- EXERCISE AIM
Scan the entries for the word "closurestatus" and report how many lines contain it, as a number with no other words.

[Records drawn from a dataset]
════

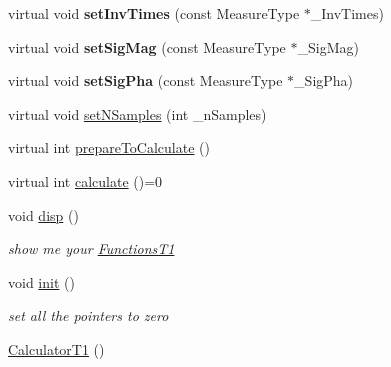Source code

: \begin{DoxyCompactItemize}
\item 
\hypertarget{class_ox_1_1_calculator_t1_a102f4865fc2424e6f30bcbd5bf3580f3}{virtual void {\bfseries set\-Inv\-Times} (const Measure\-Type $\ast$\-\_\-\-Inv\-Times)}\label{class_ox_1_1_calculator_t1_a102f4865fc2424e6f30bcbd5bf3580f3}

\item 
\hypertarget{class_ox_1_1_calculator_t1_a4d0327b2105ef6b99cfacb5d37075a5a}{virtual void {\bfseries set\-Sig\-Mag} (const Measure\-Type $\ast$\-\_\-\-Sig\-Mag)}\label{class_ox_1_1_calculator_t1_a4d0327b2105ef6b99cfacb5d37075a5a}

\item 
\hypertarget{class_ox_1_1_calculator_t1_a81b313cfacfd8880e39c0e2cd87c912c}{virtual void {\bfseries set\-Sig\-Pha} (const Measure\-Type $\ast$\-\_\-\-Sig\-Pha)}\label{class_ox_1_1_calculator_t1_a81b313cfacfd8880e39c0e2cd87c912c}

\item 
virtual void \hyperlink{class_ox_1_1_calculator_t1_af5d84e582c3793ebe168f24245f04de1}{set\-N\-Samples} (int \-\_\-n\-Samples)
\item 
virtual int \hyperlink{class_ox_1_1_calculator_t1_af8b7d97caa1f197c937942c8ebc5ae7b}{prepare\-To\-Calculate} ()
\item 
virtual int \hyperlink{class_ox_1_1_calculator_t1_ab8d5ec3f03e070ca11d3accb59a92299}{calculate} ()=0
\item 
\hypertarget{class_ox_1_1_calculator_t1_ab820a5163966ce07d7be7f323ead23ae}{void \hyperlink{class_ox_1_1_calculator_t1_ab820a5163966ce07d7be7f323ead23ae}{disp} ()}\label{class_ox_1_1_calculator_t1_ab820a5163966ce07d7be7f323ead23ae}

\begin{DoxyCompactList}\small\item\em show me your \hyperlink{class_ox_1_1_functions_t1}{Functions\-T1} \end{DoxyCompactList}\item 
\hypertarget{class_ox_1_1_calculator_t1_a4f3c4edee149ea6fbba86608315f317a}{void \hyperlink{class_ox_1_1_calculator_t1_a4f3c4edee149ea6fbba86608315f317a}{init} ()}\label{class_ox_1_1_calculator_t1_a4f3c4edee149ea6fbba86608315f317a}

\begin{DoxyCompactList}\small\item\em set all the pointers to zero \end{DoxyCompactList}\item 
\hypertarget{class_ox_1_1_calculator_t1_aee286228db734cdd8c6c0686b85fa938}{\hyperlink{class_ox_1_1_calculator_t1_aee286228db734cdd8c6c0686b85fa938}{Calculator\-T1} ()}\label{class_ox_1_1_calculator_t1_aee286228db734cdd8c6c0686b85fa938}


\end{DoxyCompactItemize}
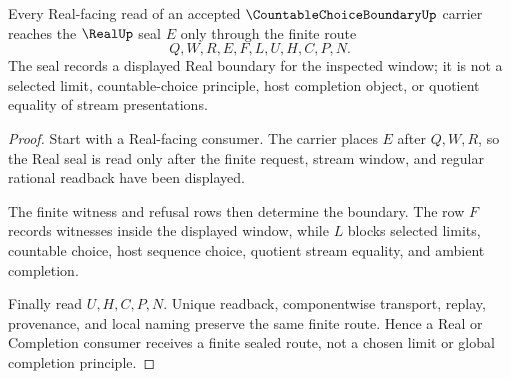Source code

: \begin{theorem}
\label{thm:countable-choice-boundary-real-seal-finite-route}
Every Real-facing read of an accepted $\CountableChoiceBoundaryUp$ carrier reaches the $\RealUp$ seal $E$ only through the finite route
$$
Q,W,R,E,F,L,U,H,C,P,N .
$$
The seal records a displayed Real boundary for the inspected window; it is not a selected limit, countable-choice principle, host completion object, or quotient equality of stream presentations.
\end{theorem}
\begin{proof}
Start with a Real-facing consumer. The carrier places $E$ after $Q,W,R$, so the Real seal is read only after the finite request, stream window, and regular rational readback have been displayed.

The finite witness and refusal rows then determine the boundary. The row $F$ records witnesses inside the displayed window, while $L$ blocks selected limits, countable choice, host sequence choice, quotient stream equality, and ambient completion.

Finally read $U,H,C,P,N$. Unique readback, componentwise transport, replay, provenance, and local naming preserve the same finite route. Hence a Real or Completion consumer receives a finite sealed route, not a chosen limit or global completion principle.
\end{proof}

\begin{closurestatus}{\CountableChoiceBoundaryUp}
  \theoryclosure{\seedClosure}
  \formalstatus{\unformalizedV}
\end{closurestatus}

════

- RESULT OF THE EXERCISE
2